Over dinner last night, Sylvia warned me not to venture into the Ammerleite, the Ammer river valley, as it would be slippery after the recent rain. But guess where I ended up?

After leaving Peiting through a light industrial district, where every company seemed to be hiring - Wir stellen ein ! - Komm in unser Team! - I joined a cycling path and then entered the forest. The signage was a bit vague and the gps signal not so accurate among the trees, so I ended up on the path leading down into the river valley rather than across the fields at the top. A sign warned: "ATTENTION! You enter the natural forest reserve at your own risk. This forest is left to its own devices. Rotten branches and decaying trees can fall at any time. The path through the Ammerleite valley to Rottenbuch leads over numerous stairs and walkways. Sturdy footwear is essential. Danger of slipping in wet conditions!" However, the only other choice was to go back, uphill, and pilgrims don't like to go back! Ultreya means onward, and Susseya means upwards, but the pilgrim vocabulary has no word for backwards! 😅

The sign warned of fallen trees, slippery wooden stairs and walkways, and wet conditions; I encountered all of these, plus rotten and missing steps, narrow pathways at the top of steep slopes, slippery metal bridges without handrails - and plenty of mud! But the walk was no more dangerous than an average Sunday hike in the Cinque Terre, or dog-walking with my sister in Lynn Canyon in North Vancouver.  - Well, maybe a little! Let's just say it wasn't ideal for anyone who suffers from vertigo!

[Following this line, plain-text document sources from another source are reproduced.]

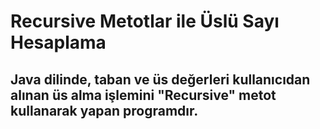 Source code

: # Recursive Metotlar ile Üslü Sayı Hesaplama

## Java dilinde, taban ve üs değerleri kullanıcıdan alınan üs alma işlemini "Recursive" metot kullanarak yapan programdır. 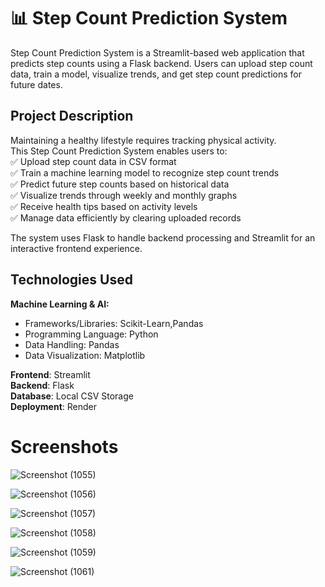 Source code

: # 📊 Step Count Prediction System

Step Count Prediction System is a Streamlit-based web application that predicts step counts using a Flask backend. Users can upload step count data, train a model, visualize trends, and get step count predictions for future dates.

## Project Description
Maintaining a healthy lifestyle requires tracking physical activity.<br> This Step Count Prediction System enables users to: <br>
✅ Upload step count data in CSV format<br>
✅ Train a machine learning model to recognize step count trends<br>
✅ Predict future step counts based on historical data<br>
✅ Visualize trends through weekly and monthly graphs<br>
✅ Receive health tips based on activity levels<br>
✅ Manage data efficiently by clearing uploaded records<br>

The system uses Flask to handle backend processing and Streamlit for an interactive frontend experience.


## Technologies Used
**Machine Learning & AI:**
- Frameworks/Libraries: Scikit-Learn,Pandas
- Programming Language: Python
- Data Handling: Pandas
- Data Visualization: Matplotlib

**Frontend**: Streamlit <br>
**Backend**: Flask <br>
**Database**: Local CSV Storage <br>
**Deployment**: Render <br>

# Screenshots

![Screenshot (1055)](https://github.com/user-attachments/assets/7b00d88f-2741-4a32-afec-e6de6fc48afb)


![Screenshot (1056)](https://github.com/user-attachments/assets/890e2853-ffff-4cf5-9560-799a83b493e0)


![Screenshot (1057)](https://github.com/user-attachments/assets/0941693f-4c87-4ce8-891b-7ccd532c9250)


![Screenshot (1058)](https://github.com/user-attachments/assets/46855c43-d8f6-4f74-9a13-8a34edd583b7)


![Screenshot (1059)](https://github.com/user-attachments/assets/2dba9f21-3d62-4289-9133-22913de0673e)


![Screenshot (1061)](https://github.com/user-attachments/assets/c54f1dc3-a3b9-486f-b37b-f246b9c0400c)

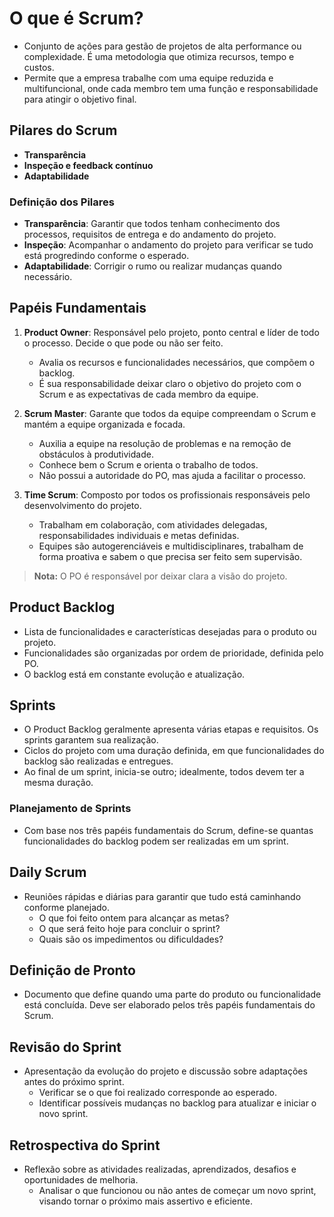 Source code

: # O que é Scrum?

- Conjunto de ações para gestão de projetos de alta performance ou complexidade. É uma metodologia que otimiza recursos, tempo e custos.
- Permite que a empresa trabalhe com uma equipe reduzida e multifuncional, onde cada membro tem uma função e responsabilidade para atingir o objetivo final.

## Pilares do Scrum

- **Transparência**
- **Inspeção e feedback contínuo**
- **Adaptabilidade**

### Definição dos Pilares

- **Transparência**: Garantir que todos tenham conhecimento dos processos, requisitos de entrega e do andamento do projeto.
- **Inspeção**: Acompanhar o andamento do projeto para verificar se tudo está progredindo conforme o esperado.
- **Adaptabilidade**: Corrigir o rumo ou realizar mudanças quando necessário.

## Papéis Fundamentais

1. **Product Owner**: Responsável pelo projeto, ponto central e líder de todo o processo. Decide o que pode ou não ser feito.

   - Avalia os recursos e funcionalidades necessários, que compõem o backlog.
   - É sua responsabilidade deixar claro o objetivo do projeto com o Scrum e as expectativas de cada membro da equipe.

2. **Scrum Master**: Garante que todos da equipe compreendam o Scrum e mantém a equipe organizada e focada.

   - Auxilia a equipe na resolução de problemas e na remoção de obstáculos à produtividade.
   - Conhece bem o Scrum e orienta o trabalho de todos.
   - Não possui a autoridade do PO, mas ajuda a facilitar o processo.

3. **Time Scrum**: Composto por todos os profissionais responsáveis pelo desenvolvimento do projeto.
   - Trabalham em colaboração, com atividades delegadas, responsabilidades individuais e metas definidas.
   - Equipes são autogerenciáveis e multidisciplinares, trabalham de forma proativa e sabem o que precisa ser feito sem supervisão.

> **Nota:** O PO é responsável por deixar clara a visão do projeto.

## Product Backlog

- Lista de funcionalidades e características desejadas para o produto ou projeto.
- Funcionalidades são organizadas por ordem de prioridade, definida pelo PO.
- O backlog está em constante evolução e atualização.

## Sprints

- O Product Backlog geralmente apresenta várias etapas e requisitos. Os sprints garantem sua realização.
- Ciclos do projeto com uma duração definida, em que funcionalidades do backlog são realizadas e entregues.
- Ao final de um sprint, inicia-se outro; idealmente, todos devem ter a mesma duração.

### Planejamento de Sprints

- Com base nos três papéis fundamentais do Scrum, define-se quantas funcionalidades do backlog podem ser realizadas em um sprint.

## Daily Scrum

- Reuniões rápidas e diárias para garantir que tudo está caminhando conforme planejado.
  - O que foi feito ontem para alcançar as metas?
  - O que será feito hoje para concluir o sprint?
  - Quais são os impedimentos ou dificuldades?

## Definição de Pronto

- Documento que define quando uma parte do produto ou funcionalidade está concluída. Deve ser elaborado pelos três papéis fundamentais do Scrum.

## Revisão do Sprint

- Apresentação da evolução do projeto e discussão sobre adaptações antes do próximo sprint.
  - Verificar se o que foi realizado corresponde ao esperado.
  - Identificar possíveis mudanças no backlog para atualizar e iniciar o novo sprint.

## Retrospectiva do Sprint

- Reflexão sobre as atividades realizadas, aprendizados, desafios e oportunidades de melhoria.
  - Analisar o que funcionou ou não antes de começar um novo sprint, visando tornar o próximo mais assertivo e eficiente.
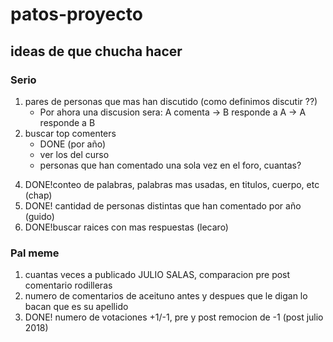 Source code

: # patos-proyecto

## ideas de que chucha hacer

### Serio
1. pares de personas que mas han discutido (como definimos discutir ??)
    * Por ahora una discusion sera: A comenta -> B responde a A -> A responde a B
2. buscar top comenters
    * DONE (por año)
    * ver los del curso
    * personas que han comentado una sola vez en el foro, cuantas?
<!-- 3. periodos de mayor actividad, con distintas granularidades (hora, dias, en un año) -->
4. DONE!conteo de palabras, palabras mas usadas, en titulos, cuerpo, etc (chap)
5. DONE! cantidad de personas distintas que han comentado por año (guido)
6. DONE!buscar raices con mas respuestas (lecaro)

### Pal meme
1. cuantas veces a publicado JULIO SALAS, comparacion pre post comentario rodilleras
2. numero de comentarios de aceituno antes y despues que le digan lo bacan que es su apellido
3. DONE! numero de votaciones  +1/-1, pre y post remocion de -1 (post julio 2018)

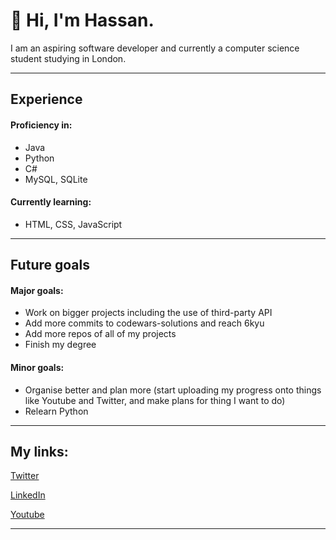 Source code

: 
# 👋 Hi, I'm Hassan.

I am an aspiring software developer and currently a computer science student studying in London.

---
## **Experience**
#### **Proficiency in:**
- Java
- Python
- C#
- MySQL, SQLite
#### **Currently learning:**
- HTML, CSS, JavaScript
---
## **Future goals**
#### **Major goals:**
- Work on bigger projects including the use of third-party API
- Add more commits to codewars-solutions and reach 6kyu
- Add more repos of all of my projects
- Finish my degree
#### **Minor goals:**
- Organise better and plan more (start uploading my progress onto things like Youtube and Twitter, and make plans for thing I want to do)
- Relearn Python
---
## My links:
[Twitter][twitter]

[LinkedIn][linkedin]

[Youtube][youtube]

---








[twitter]: https://twitter.com/_divizn
[youtube]: https://www.youtube.com/channel/UCUJiDUP8P0lsjKreaW45pdw
[linkedin]: https://www.linkedin.com/in/hassan-javed-924629221
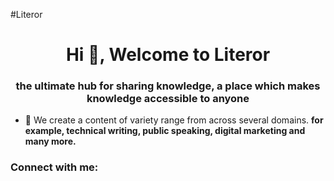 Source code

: #Literor
<h1 align="center">Hi 👋, Welcome to Literor</h1>
<h3 align="center">the ultimate hub for sharing knowledge, a place which makes knowledge accessible to anyone</h3>

- 🔭 We create a content of variety range from across several domains. **for example, technical writing, public speaking, digital marketing and many more.**

<h3 align="left">Connect with me:</h3>
<p align="left">
</p>
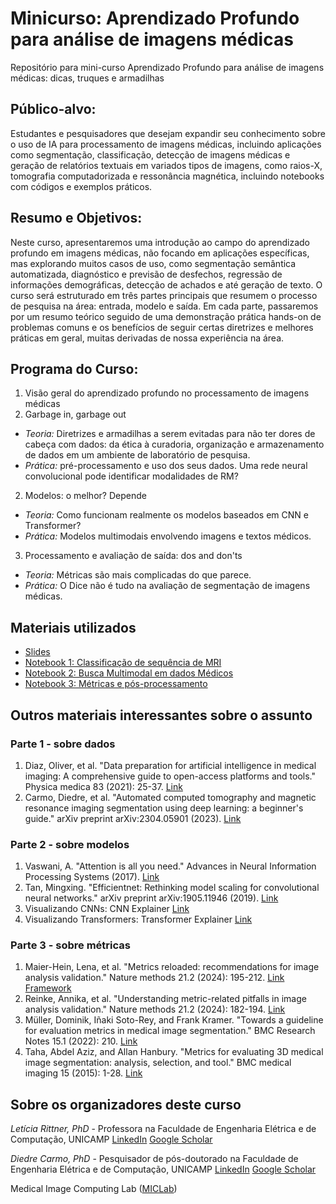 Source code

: # Minicurso: Aprendizado Profundo para análise de imagens médicas
Repositório para mini-curso Aprendizado Profundo para análise de imagens médicas: dicas, truques e armadilhas

## Público-alvo: 

Estudantes e pesquisadores que desejam expandir seu conhecimento sobre o uso de IA para processamento de imagens médicas, incluindo aplicações como segmentação, classificação, detecção de imagens médicas e geração de relatórios textuais em variados tipos de imagens, como raios-X, tomografia computadorizada e ressonância magnética, incluindo notebooks com códigos e exemplos práticos.

## Resumo e Objetivos:

Neste curso, apresentaremos uma introdução ao campo do aprendizado profundo em imagens médicas, não focando em aplicações específicas, mas explorando muitos casos de uso, como segmentação semântica automatizada, diagnóstico e previsão de desfechos, regressão de informações demográficas, detecção de achados e até geração de texto. O curso será estruturado em três partes principais que resumem o processo de pesquisa na área: entrada, modelo e saída. Em cada parte, passaremos por um resumo teórico seguido de uma demonstração prática hands-on de problemas comuns e os benefícios de seguir certas diretrizes e melhores práticas em geral, muitas derivadas de nossa experiência na área.

## Programa do Curso:
1. Visão geral do aprendizado profundo no processamento de imagens médicas 
2. Garbage in, garbage out 
  - *Teoria:* Diretrizes e armadilhas a serem evitadas para não ter dores de cabeça com dados: da ética à curadoria, organização e armazenamento de dados em um ambiente de laboratório de pesquisa.
  - *Prática:* pré-processamento e uso dos seus dados. Uma rede neural convolucional pode identificar modalidades de RM?
2. Modelos: o melhor? Depende
  - *Teoria:* Como funcionam realmente os modelos baseados em CNN e Transformer?
  - *Prática:* Modelos multimodais envolvendo imagens e textos médicos.
3. Processamento e avaliação de saída: dos and don'ts
  - *Teoria:* Métricas são mais complicadas do que parece.
  - *Prática:* O Dice não é tudo na avaliação de segmentação de imagens médicas.

## Materiais utilizados

- [Slides](slides/.)
- [Notebook 1: Classificação de sequência de MRI](./Aplicação_1_Classificação_de_modalidade_de_MRI.ipynb)
- [Notebook 2: Busca Multimodal em dados Médicos](./Aplicação_2_Busca_Multimodal_em_dados_Médicos.ipynb)
- [Notebook 3: Métricas e pós-processamento](./Aplicação_3_Métricas_e_Pós_processamento.ipynb)

## Outros materiais interessantes sobre o assunto

### Parte 1 - sobre dados
1. Diaz, Oliver, et al. "Data preparation for artificial intelligence in medical imaging: A comprehensive guide to open-access platforms and tools." Physica medica 83 (2021): 25-37. [Link](https://www.physicamedica.com/article/S1120-1797(21)00095-8/fulltext)
2. Carmo, Diedre, et al. "Automated computed tomography and magnetic resonance imaging segmentation using deep learning: a beginner's guide." arXiv preprint arXiv:2304.05901 (2023). [Link](https://arxiv.org/pdf/2304.05901)

### Parte 2 - sobre modelos
1. Vaswani, A. "Attention is all you need." Advances in Neural Information Processing Systems (2017). [Link](https://user.phil.hhu.de/~cwurm/wp-content/uploads/2020/01/7181-attention-is-all-you-need.pdf)
2. Tan, Mingxing. "Efficientnet: Rethinking model scaling for convolutional neural networks." arXiv preprint arXiv:1905.11946 (2019). [Link](https://arxiv.org/pdf/1905.11946)
3. Visualizando CNNs: CNN Explainer [Link](https://poloclub.github.io/cnn-explainer/)
4. Visualizando Transformers: Transformer Explainer [Link](https://poloclub.github.io/transformer-explainer/)

### Parte 3 - sobre métricas
1. Maier-Hein, Lena, et al. "Metrics reloaded: recommendations for image analysis validation." Nature methods 21.2 (2024): 195-212. [Link](https://www.nature.com/articles/s41592-023-02151-z) [Framework](https://metrics-reloaded.dkfz.de/)
3. Reinke, Annika, et al. "Understanding metric-related pitfalls in image analysis validation." Nature methods 21.2 (2024): 182-194. [Link](https://www.nature.com/articles/s41592-023-02150-0)
4. Müller, Dominik, Iñaki Soto-Rey, and Frank Kramer. "Towards a guideline for evaluation metrics in medical image segmentation." BMC Research Notes 15.1 (2022): 210. [Link](https://bmcresnotes.biomedcentral.com/articles/10.1186/s13104-022-06096-y)
5. Taha, Abdel Aziz, and Allan Hanbury. "Metrics for evaluating 3D medical image segmentation: analysis, selection, and tool." BMC medical imaging 15 (2015): 1-28. [Link](https://link.springer.com/content/pdf/10.1186/s12880-015-0068-x.pdf)

## Sobre os organizadores deste curso

*Letícia Rittner, PhD* - Professora na Faculdade de Engenharia Elétrica e de Computação, UNICAMP
[LinkedIn](https://www.linkedin.com/in/leticia-rittner-918482/) [Google Scholar](https://scholar.google.com.br/citations?user=pVEK9qkAAAAJ&hl=en)

*Diedre Carmo, PhD* - Pesquisador de pós-doutorado na Faculdade de Engenharia Elétrica e de Computação, UNICAMP
[LinkedIn](https://www.linkedin.com/in/diedre-carmo-4490572b/) [Google Scholar](https://scholar.google.com.br/citations?user=YjA3hdoAAAAJ&hl=en)

Medical Image Computing Lab ([MICLab](https://miclab.fee.unicamp.br/))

I emerged from the river valley muddied but unbowed, and took a break to recover before continuing through the fields to Kloster Rottenbuch. Built between 1085 and 1125 in Romanesque style, the abbey church was redecorated in High Baroque style in the 18th century. Because of its location on the pilgrimage route to Italy, Kloster Rottenbuch became the most influential house of the Canons Regular in Germany. With the secularization of the Bavarian monasteries in 1803, the monastic buildings were pulled down and the books in the monastery's precious library were sent to a paper mill. The Abbey church became a parish church, which it remains to this day.











After Rottenbuch I took a shortcut along a cycling track beside a highway, as far as the bridge over the Ammer, where I rejoined the official Via Romea Germanica route for the rest of the way into Bad Bayersoien. As I was approaching the village, the wind began to blow very hard and it started raining, so I decided to call it a day and take the bus to the accommodation in Oberammergau where I will be staying for the next two nights. - But more about that tomorrow!